Dari Perang ke Parang, Kebijakan Motor Listrik yang belum Terang

kompas.id
18 jam lalu
Cover Berita

Antrean panjang sejumlah SPBU di berbagai daerah Indonesia beberapa waktu lalu, bukan sekadar potret kepanikan warga. Kondisi itu memantik pertanyaan mendasar, sampai kapan masyarakat bergantung pada BBM yang rentan terhadap krisis global?
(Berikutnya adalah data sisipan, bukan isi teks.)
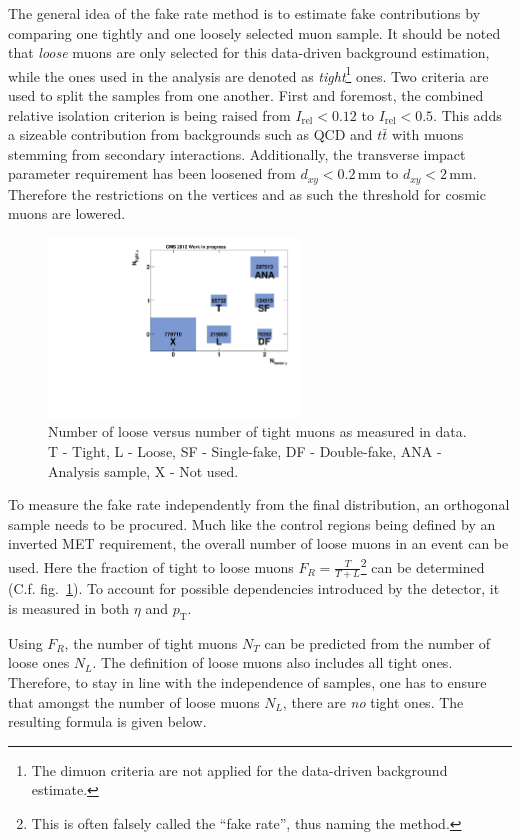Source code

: The general idea of the fake rate method is to estimate fake contributions by comparing one tightly and one loosely selected muon sample. It should be noted that \textit{loose} muons are only selected for this data-driven background estimation, while the ones used in the analysis are denoted as \textit{tight}\footnote{The dimuon criteria are not applied for the data-driven background estimate.} ones. Two criteria are used to split the samples from one another. First and foremost, the combined relative isolation criterion is being raised from $I_{\text{rel}} < 0.12$ to $I_{\text{rel}} < 0.5$. This adds a sizeable contribution from backgrounds such as QCD and $t \bar{t}$ with muons stemming from secondary interactions. Additionally, the transverse impact parameter requirement has been loosened from $d_{xy} < 0.2\,\text{mm}$ to $d_{xy} < 2\,\text{mm}$. Therefore the restrictions on the vertices and as such the threshold for cosmic muons are lowered.

\begin{figure}[ht!]
  \centering
    \includegraphics[width=0.6\textwidth]{plots/nloosetight.pdf}
  \caption{Number of loose versus number of tight muons as measured in data. T - Tight, L - Loose, SF - Single-fake, DF - Double-fake, ANA - Analysis sample, X - Not used.}
  \label{fig:nloosetight}
\end{figure}

To measure the fake rate independently from the final distribution, an orthogonal sample needs to be procured. Much like the control regions being defined by an inverted MET requirement, the overall number of loose muons in an event can be used. Here the fraction of tight to loose muons $F_R = \frac{T}{T+L}$\footnote{This is often falsely called the ``fake rate'', thus naming the method.} can be determined (C.f. fig.~\ref{fig:nloosetight}). To account for possible dependencies introduced by the detector, it is measured in both $\eta$ and $p_{\text{T}}$. 

Using $F_R$, the number of tight muons $N_T$ can be predicted from the number of loose ones $N_L$. The definition of loose muons also includes all tight ones. Therefore, to stay in line with the independence of samples, one has to ensure that amongst the number of loose muons $N_L$, there are \textit{no} tight ones. The resulting formula is given below.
Di tengah ketidakpastian itu, wacana kendaraan listrik kembali menguat, meski belum sepenuhnya diyakini terutama inkonsistensi kebijakan yang membuat masyarakat ragu untuk benar-benar berpindah.

Suasana di sejumlah stasiun pengisian bahan bakar umum (SPBU), salah satunya di Pontianak, Kalimantan Barat, sempat berubah tegang pada masa Lebaran 2026. Antrean kendaraan mengular sejak sebelum fajar, memanjang hingga berjam-jam, bahkan memicu kericuhan di tengah warga yang diliputi kekhawatiran akan ketersediaan bahan bakar minyak (BBM).
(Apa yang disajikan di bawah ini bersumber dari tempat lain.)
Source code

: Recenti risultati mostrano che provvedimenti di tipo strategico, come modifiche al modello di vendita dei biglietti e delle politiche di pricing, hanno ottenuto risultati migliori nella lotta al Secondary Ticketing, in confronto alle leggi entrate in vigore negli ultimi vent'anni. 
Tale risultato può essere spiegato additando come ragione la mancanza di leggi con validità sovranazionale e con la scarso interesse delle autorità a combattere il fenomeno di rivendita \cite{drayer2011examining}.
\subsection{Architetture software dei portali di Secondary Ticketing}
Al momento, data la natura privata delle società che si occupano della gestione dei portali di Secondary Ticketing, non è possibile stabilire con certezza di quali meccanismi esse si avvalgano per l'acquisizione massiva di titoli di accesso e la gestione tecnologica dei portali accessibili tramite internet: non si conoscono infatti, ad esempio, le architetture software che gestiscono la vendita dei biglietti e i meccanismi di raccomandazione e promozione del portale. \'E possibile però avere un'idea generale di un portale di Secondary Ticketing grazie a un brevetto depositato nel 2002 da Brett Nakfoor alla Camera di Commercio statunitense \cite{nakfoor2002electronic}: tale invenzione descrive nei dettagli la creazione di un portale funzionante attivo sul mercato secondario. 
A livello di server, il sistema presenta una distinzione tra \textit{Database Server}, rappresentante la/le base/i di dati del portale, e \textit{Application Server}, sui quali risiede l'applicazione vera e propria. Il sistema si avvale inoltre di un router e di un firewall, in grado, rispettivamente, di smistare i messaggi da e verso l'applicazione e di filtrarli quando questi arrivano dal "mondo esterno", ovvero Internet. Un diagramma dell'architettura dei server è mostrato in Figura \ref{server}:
Resdi Mulyadi (33), warga Pontianak, masih mengingat jelas situasi itu. Ia ikut mengantre demi mendapatkan BBM, di tengah kabar cadangan energi nasional yang diumumkan pemerintah saat itu hanya tersisa untuk sekitar 20 hari.

Puncak antrean terjadi pada H-1 (20/3/2026) hingga H+3 Lebaran. Seluruh SPBU di Pontianak dipadati kendaraan. Kepanikan warga, ditambah distribusi BBM yang tersendat, memperparah kondisi di lapangan.

“Sejak sebelum SPBU buka, orang sudah antre. Bisa empat sampai enam jam lebih. Antreannya dari dua arah, panjang sekali. Sempat kacau, ada yang bertengkar, bahkan ada yang bawa parang,” ujar Resdi Sabtu (4/4/2026).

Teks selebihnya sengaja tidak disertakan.